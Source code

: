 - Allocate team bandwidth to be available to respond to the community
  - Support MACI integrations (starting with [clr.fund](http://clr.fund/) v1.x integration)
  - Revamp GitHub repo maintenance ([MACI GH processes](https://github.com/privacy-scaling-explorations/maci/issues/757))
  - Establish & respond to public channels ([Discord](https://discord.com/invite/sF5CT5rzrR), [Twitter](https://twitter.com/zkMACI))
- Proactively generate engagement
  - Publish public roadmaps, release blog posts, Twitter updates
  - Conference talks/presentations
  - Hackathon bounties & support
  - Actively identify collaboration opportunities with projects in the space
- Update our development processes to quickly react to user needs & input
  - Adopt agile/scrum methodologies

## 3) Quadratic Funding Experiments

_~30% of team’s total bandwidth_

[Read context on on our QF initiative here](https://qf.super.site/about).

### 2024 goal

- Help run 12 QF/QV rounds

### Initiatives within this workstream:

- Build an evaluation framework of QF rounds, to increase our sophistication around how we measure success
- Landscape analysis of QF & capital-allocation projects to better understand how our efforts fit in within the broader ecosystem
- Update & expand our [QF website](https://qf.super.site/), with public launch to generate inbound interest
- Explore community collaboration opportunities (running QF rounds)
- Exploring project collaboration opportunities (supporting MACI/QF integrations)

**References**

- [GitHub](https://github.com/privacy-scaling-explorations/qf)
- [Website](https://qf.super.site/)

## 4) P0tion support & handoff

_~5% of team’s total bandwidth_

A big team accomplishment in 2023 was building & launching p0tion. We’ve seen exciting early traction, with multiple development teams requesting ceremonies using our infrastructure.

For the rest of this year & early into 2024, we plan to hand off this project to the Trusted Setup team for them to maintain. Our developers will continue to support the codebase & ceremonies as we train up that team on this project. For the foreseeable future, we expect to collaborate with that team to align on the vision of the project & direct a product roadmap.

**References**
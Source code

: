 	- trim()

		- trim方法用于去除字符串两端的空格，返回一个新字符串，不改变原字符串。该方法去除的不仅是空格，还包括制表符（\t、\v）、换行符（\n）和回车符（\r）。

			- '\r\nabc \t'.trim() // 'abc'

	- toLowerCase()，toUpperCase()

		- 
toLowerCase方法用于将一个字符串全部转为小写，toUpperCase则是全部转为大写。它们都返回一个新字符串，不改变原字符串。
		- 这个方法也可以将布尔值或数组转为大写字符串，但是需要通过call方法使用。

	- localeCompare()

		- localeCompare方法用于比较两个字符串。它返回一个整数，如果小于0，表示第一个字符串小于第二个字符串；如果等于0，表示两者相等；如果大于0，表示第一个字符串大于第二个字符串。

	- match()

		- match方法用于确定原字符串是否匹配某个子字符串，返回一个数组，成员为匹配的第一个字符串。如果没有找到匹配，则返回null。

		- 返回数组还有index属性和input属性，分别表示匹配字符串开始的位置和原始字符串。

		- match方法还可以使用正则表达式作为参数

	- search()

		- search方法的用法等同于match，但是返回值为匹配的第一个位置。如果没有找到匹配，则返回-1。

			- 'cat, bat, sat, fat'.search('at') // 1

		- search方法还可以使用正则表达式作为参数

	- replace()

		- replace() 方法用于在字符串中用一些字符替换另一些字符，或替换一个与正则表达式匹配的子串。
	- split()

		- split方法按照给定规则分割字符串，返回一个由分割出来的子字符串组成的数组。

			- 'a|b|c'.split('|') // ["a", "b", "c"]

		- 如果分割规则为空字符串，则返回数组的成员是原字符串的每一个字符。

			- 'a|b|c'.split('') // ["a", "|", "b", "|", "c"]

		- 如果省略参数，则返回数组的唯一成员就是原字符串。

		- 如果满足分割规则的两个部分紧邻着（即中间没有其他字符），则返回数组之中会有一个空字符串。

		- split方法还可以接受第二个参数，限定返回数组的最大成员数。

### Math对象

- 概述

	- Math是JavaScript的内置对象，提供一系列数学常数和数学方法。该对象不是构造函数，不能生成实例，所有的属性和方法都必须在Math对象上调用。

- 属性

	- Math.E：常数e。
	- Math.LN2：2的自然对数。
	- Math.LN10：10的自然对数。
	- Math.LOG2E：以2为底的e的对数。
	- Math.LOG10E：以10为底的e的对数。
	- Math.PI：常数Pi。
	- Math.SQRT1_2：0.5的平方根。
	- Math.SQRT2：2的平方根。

━━━━━━━━

**Goal of the exercise**
In the entries above, restate word for word the lines between the one holding "- Adopt agile/scrum methodologies" and the one holding "- [Website](https://qf.super.site/)", inclusive, and nothing besides.

**Result of the task**
  - Adopt agile/scrum methodologies

## 3) Quadratic Funding Experiments

_~30% of team’s total bandwidth_

[Read context on on our QF initiative here](https://qf.super.site/about).

### 2024 goal

- Help run 12 QF/QV rounds

### Initiatives within this workstream:

- Build an evaluation framework of QF rounds, to increase our sophistication around how we measure success
- Landscape analysis of QF & capital-allocation projects to better understand how our efforts fit in within the broader ecosystem
- Update & expand our [QF website](https://qf.super.site/), with public launch to generate inbound interest
- Explore community collaboration opportunities (running QF rounds)
- Exploring project collaboration opportunities (supporting MACI/QF integrations)

**References**

- [GitHub](https://github.com/privacy-scaling-explorations/qf)
- [Website](https://qf.super.site/)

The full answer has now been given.